● **EXERCISE OBJECTIVE**:
Give again, word for word, each line below starting at the one that contains "### 11. Chain Rule" and ending at the one that contains "This repository implements".

● **EXTRACTED DATA**:
==============================
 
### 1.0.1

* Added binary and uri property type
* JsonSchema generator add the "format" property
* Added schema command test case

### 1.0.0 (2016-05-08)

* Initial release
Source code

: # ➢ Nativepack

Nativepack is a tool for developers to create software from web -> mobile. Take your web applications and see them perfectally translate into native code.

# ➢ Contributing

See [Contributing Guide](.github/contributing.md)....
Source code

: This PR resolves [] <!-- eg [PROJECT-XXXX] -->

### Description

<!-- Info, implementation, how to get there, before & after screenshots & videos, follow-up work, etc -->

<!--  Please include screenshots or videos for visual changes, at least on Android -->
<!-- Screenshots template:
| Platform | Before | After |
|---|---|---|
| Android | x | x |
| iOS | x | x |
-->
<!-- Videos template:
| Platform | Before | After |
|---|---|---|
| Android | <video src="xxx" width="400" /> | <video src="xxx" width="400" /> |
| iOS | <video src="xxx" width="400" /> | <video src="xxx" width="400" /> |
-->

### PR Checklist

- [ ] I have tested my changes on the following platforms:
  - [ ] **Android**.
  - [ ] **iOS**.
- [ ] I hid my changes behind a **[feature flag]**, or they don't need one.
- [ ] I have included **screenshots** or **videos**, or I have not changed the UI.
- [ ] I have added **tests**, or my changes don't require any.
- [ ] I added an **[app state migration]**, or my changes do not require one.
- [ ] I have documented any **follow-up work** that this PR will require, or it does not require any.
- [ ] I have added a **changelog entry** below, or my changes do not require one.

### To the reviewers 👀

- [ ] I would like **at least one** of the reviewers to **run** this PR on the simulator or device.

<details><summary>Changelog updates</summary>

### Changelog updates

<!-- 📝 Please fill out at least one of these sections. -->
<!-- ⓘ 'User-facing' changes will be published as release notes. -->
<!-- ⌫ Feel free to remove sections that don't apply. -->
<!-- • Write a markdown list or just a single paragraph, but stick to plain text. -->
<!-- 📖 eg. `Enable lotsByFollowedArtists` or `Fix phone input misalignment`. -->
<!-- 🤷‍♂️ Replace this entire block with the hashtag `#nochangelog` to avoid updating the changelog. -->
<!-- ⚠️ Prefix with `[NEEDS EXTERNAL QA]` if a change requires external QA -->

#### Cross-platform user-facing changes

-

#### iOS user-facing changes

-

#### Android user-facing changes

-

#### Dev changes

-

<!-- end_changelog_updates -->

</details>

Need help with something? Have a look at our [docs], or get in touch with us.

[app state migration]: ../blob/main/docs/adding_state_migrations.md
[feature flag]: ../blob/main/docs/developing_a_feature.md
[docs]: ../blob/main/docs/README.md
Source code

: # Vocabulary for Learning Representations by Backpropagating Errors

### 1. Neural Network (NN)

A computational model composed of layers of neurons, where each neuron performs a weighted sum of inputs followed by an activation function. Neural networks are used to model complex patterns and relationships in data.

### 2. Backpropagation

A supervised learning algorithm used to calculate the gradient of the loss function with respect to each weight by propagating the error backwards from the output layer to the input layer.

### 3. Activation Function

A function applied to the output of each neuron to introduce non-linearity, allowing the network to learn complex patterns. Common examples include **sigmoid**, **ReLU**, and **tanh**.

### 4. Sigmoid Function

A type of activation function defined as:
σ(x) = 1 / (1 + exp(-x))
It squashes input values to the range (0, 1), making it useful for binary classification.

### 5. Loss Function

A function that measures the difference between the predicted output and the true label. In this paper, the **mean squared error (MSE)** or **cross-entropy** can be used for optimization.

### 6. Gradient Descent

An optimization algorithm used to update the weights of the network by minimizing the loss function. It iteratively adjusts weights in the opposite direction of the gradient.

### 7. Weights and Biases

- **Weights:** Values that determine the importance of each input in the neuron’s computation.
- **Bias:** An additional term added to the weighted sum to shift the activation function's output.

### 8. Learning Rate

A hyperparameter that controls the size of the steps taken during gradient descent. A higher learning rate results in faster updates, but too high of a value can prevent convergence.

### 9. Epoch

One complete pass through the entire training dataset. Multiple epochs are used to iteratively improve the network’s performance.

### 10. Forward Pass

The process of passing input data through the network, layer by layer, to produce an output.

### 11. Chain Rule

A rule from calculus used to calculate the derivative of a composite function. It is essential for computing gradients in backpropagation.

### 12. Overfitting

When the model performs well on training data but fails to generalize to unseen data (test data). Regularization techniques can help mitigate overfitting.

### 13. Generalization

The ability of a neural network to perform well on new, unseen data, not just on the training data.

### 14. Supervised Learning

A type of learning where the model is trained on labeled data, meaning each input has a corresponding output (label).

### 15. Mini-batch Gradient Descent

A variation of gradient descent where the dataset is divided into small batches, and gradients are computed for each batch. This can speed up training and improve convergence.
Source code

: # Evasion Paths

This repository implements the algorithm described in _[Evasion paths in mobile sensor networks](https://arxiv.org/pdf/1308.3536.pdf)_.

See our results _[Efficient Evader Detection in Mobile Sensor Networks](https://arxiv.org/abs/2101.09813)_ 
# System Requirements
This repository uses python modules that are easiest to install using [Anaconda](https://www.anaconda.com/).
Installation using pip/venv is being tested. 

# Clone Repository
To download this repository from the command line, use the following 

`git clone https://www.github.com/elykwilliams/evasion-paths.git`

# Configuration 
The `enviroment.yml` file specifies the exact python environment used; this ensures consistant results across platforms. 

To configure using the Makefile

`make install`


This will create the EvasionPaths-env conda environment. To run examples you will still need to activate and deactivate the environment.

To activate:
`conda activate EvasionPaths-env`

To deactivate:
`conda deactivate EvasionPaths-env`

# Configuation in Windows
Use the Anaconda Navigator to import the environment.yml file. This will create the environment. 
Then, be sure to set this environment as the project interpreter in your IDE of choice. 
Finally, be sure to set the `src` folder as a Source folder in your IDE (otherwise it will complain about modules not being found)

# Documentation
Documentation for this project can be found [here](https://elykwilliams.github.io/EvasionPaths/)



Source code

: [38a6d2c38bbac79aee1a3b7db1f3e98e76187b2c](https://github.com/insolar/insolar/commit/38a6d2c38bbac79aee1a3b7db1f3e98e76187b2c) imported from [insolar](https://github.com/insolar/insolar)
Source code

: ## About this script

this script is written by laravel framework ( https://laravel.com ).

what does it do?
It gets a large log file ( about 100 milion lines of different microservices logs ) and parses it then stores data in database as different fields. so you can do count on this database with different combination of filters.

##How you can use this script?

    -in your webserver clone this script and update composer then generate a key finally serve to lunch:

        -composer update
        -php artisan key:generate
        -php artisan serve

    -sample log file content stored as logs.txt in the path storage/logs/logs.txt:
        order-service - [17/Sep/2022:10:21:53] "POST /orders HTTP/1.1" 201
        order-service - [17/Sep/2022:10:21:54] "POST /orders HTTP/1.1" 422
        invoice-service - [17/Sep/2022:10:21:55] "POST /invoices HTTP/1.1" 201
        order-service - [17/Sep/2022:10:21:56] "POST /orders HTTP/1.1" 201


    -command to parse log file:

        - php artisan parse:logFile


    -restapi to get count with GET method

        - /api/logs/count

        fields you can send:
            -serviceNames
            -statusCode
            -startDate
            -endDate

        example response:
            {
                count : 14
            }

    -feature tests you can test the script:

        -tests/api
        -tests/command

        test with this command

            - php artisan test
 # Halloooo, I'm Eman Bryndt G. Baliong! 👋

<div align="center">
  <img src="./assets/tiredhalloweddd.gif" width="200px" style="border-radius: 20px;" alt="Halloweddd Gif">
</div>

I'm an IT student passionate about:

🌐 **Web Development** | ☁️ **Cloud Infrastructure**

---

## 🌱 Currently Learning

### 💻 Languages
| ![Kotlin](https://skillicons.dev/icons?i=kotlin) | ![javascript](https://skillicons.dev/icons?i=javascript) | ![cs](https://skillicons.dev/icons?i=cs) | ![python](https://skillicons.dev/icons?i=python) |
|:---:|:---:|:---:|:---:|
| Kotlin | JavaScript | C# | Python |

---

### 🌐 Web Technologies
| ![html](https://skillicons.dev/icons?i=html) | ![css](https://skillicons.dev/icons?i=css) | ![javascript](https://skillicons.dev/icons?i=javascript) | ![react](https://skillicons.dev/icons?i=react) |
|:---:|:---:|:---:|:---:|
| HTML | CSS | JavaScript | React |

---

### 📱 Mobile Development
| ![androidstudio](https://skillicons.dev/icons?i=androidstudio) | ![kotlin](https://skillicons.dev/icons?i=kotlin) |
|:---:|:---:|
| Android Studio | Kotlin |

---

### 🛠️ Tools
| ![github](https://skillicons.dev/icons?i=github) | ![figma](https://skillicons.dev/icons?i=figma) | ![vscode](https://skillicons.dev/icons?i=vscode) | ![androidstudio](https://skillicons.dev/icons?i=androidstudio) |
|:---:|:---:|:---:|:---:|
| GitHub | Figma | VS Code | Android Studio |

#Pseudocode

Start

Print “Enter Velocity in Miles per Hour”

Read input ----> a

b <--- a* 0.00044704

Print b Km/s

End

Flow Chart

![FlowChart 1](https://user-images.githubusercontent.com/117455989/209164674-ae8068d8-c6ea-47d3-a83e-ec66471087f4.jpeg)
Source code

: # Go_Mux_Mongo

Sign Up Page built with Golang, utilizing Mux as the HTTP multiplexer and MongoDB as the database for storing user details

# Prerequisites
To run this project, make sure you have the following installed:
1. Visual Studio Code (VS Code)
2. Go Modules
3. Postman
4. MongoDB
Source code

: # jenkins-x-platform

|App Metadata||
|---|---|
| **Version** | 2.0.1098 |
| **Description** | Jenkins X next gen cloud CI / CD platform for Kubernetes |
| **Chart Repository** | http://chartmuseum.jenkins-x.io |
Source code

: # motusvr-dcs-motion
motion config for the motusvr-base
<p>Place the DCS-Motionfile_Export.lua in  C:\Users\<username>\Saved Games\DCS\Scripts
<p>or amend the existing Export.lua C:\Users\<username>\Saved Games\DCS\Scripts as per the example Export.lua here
==============================
● **SOLUTION BELOW**:
### 11. Chain Rule

A rule from calculus used to calculate the derivative of a composite function. It is essential for computing gradients in backpropagation.

### 12. Overfitting

When the model performs well on training data but fails to generalize to unseen data (test data). Regularization techniques can help mitigate overfitting.

### 13. Generalization

The ability of a neural network to perform well on new, unseen data, not just on the training data.

### 14. Supervised Learning

A type of learning where the model is trained on labeled data, meaning each input has a corresponding output (label).

### 15. Mini-batch Gradient Descent

A variation of gradient descent where the dataset is divided into small batches, and gradients are computed for each batch. This can speed up training and improve convergence.
Source code

: # Evasion Paths

This repository implements the algorithm described in _[Evasion paths in mobile sensor networks](https://arxiv.org/pdf/1308.3536.pdf)_.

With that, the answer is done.